31.7.13

O Papa

Por Baptista-Bastos
A VISITA do Papa Francisco ao Brasil, passada a euforia inicial, poderá, acaso, suscitar alguma reflexão sobre as consequências do acto. Aquele país, o maior, católico, da América Latina, perdeu, nas últimas décadas, mais de 40 por cento dos seus fiéis, em favor de outras confissões e crenças. A perseguição de João Paulo II e de Ratzinger à Teologia da Libertação, que propunha uma Igreja do homem e não, exclusivamente, do divino, do dogma e da obediência, pode ser uma das causas desse cisma. O ser humano tem necessidade de transcendência, e o mundo actual, com o desenvolvimento do capitalismo até capítulos violentíssimos, afastou-o do sagrado e dos laços sociais que o justificam. O Vaticano poucas vezes se refere, criticamente, a este estádio do "sistema", que arrasta consigo um cortejo horroroso de miséria, opressão e terror. E a Igreja portuguesa tem-lhe seguido os passos do silêncio.
O Concílio Vaticano II abriu uma luz no hermetismo canónico e o papa João XXIII reergueu os valores de uma Igreja soterrada com a sua própria essência. É uma época fascinante a vários títulos, sobretudo pela discussão aberta que propõe e estimula.

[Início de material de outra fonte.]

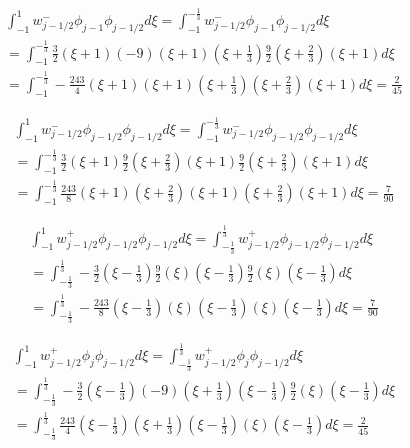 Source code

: \documentclass[12pt]{article}
\begin{document}
\begin{multline*}
\int_{-1}^{1} w^-_{j - 1/2} \phi_{j - 1} \phi_{j-1/2}d\xi  = \int_{-1}^{-\frac{1}{3}} w^-_{j - 1/2} \phi_{j - 1} \phi_{j-1/2}d\xi \\= \int_{-1}^{-\frac{1}{3}}  \frac{3}{2}\left(\xi + 1\right)(-9)\left(\xi + 1\right)\left(\xi + \frac{1}{3}\right) \frac{9}{2}\left(\xi + \frac{2}{3}\right)\left(\xi + 1\right) d\xi \\= \int_{-1}^{-\frac{1}{3}} -\frac{243}{4}\left(\xi + 1\right)\left(\xi + 1\right)\left(\xi + \frac{1}{3}\right)\left(\xi + \frac{2}{3}\right)\left(\xi + 1\right) d\xi  = \frac{2}{45}
\end{multline*}

\begin{multline*}
\int_{-1}^{1} w^-_{j - 1/2} \phi_{j - 1/2} \phi_{j-1/2}d\xi  = \int_{-1}^{-\frac{1}{3}} w^-_{j - 1/2} \phi_{j - 1/2} \phi_{j-1/2}d\xi \\= \int_{-1}^{-\frac{1}{3}}  \frac{3}{2}\left(\xi + 1\right)\frac{9}{2}\left(\xi + \frac{2}{3}\right)\left(\xi + 1\right) \frac{9}{2}\left(\xi + \frac{2}{3}\right)\left(\xi + 1\right) d\xi \\= \int_{-1}^{-\frac{1}{3}} \frac{243}{8}\left(\xi + 1\right)\left(\xi + \frac{2}{3}\right)\left(\xi + 1\right)\left(\xi + \frac{2}{3}\right)\left(\xi + 1\right) d\xi  = \frac{7}{90} 
\end{multline*}

\begin{multline*}
\int_{-1}^{1}w^+_{j - 1/2}\phi_{j - 1/2}\phi_{j-1/2}d\xi = \int_{-\frac{1}{3}}^{\frac{1}{3}}w^+_{j - 1/2}\phi_{j - 1/2}\phi_{j-1/2}d\xi \\ = \int_{-\frac{1}{3}}^{\frac{1}{3}}-\frac{3}{2}\left(\xi - \frac{1}{3}\right) \frac{9}{2}\left(\xi\right)\left(\xi - \frac{1}{3}\right) \frac{9}{2}\left(\xi\right)\left(\xi - \frac{1}{3}\right)d\xi \\ = \int_{-\frac{1}{3}}^{\frac{1}{3}}-\frac{243}{8}\left(\xi - \frac{1}{3}\right) \left(\xi\right)\left(\xi - \frac{1}{3}\right)\left(\xi\right)\left(\xi - \frac{1}{3}\right)d\xi = \frac{7}{90}
\end{multline*}

\begin{multline*}
\int_{-1}^{1}w^+_{j - 1/2}\phi_{j}\phi_{j-1/2}d\xi = \int_{-\frac{1}{3}}^{\frac{1}{3}}w^+_{j - 1/2}\phi_{j}\phi_{j-1/2}d\xi \\ = \int_{-\frac{1}{3}}^{\frac{1}{3}}-\frac{3}{2}\left(\xi - \frac{1}{3}\right) (-9)\left(\xi + \frac{1}{3}\right)\left(\xi - \frac{1}{3}\right) \frac{9}{2}\left(\xi\right)\left(\xi - \frac{1}{3}\right)d\xi \\ = \int_{-\frac{1}{3}}^{\frac{1}{3}}\frac{243}{4}\left(\xi - \frac{1}{3}\right) \left(\xi + \frac{1}{3}\right)\left(\xi - \frac{1}{3}\right)\left(\xi\right)\left(\xi - \frac{1}{3}\right)d\xi = \frac{2}{45}
\end{multline*}
\end{document}
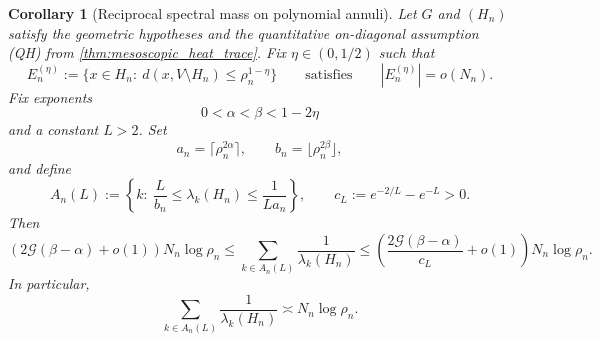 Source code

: \documentclass[reqno]{amsart}
\numberwithin{equation}{section}
\newtheorem{corollary}[corollary]{Corollary}
\theoremstyle{definition}
\theoremstyle{remark}
\newcommand{\Cref}[1]{\autoref{#1}}
\newcommand{\cG}{\mathcal{G}}
\begin{document}
\begin{corollary}[Reciprocal spectral mass on polynomial annuli]\label{cor:reciprocal_annulus}
Let $G$ and $(H_n)$ satisfy the geometric hypotheses and the quantitative on-diagonal assumption \textup{(QH)} from \Cref{thm:mesoscopic_heat_trace}. Fix $\eta\in(0,1/2)$ such that
\[
  E_n^{(\eta)}:=\{x\in H_n:\ d(x,V\setminus H_n)\le \rho_n^{1-\eta}\}
  \qquad\text{satisfies}\qquad
  |E_n^{(\eta)}|=o(N_n).
\]
Fix exponents
\[
  0<\alpha<\beta<1-2\eta
\]
and a constant $L>2$. Set
\[
  a_n=\lceil \rho_n^{2\alpha}\rceil,
  \qquad
  b_n=\lfloor \rho_n^{2\beta}\rfloor,
\]
and define
\[
  A_n(L):=\left\{k:\ \frac{L}{b_n}\le \lambda_k(H_n)\le \frac{1}{L a_n}\right\},
  \qquad
  c_L:=e^{-2/L}-e^{-L}>0.
\]
Then
\[
  \left(2\cG(\beta-\alpha)+o(1)\right)N_n\log\rho_n
  \le
  \sum_{k\in A_n(L)} \frac{1}{\lambda_k(H_n)}
  \le
  \left(\frac{2\cG(\beta-\alpha)}{c_L}+o(1)\right)N_n\log\rho_n.
\]
In particular,
\[
  \sum_{k\in A_n(L)} \frac{1}{\lambda_k(H_n)}
  \asymp
  N_n\log\rho_n.
\]
\end{corollary}
\end{document}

A festa durou pouco. João Paulo II e Bento VI "normalizaram" o que poderia ser considerado apostasia. São dois reaccionários, um dos quais perigosíssimo, por extremamente culto (Ratzinger), que pretendem, e conseguem, comprimir o tempo, de um modo quase patogénico, promovendo a capacidade de cegueira do grupo, que se define como a rejeição do conhecimento e a repulsa pela dissidência. Seja: a servidão em elevado grau.
Este Papa, o seu discurso e a sua conduta parecem desejar outro modo de ser Igreja, recuperando a expressão "revolucionário" para o trânsito das ideias comuns, como necessidade e como urgência. E di-lo e fá-lo com a simplicidade de quem ainda acredita na força de um humanismo redentor. Devo dizer aos meus Dilectos que este Francisco redespertou-me ressonâncias antigas, como as da reflexão colectiva e da releitura daqueles, como Bertrand Russell (Por Que não Sou Cristão), cujo ateísmo ou agnosticismo não dificultou a pesquisa do sagrado para o reencontro com a própria condição.
Claro que há uma diferenciação de percursos, o que não pode, de maneira alguma, impedir-me de seguir o de este homem que tanto entusiasmo e efusão está a despertar. Há dias, na SIC Notícias, ouvi o franciscano frei Fernando Ventura discretear sobre a natureza essencial do que nos une, sobretudo nas dissemelhanças. É esse lado humano, imperfeito e deformado, essa acumulação de opostos, que garante a alma dos valores, e nos permite questionar sobre o Bem e o Mal, e revelar a qualidade muito pouco cristã de certos políticos portugueses, interrogando-nos sobre se o verdadeiro horizonte estará, mesmo, nessa revolução de que o Papa Francisco falou, nas praias de Copacabana?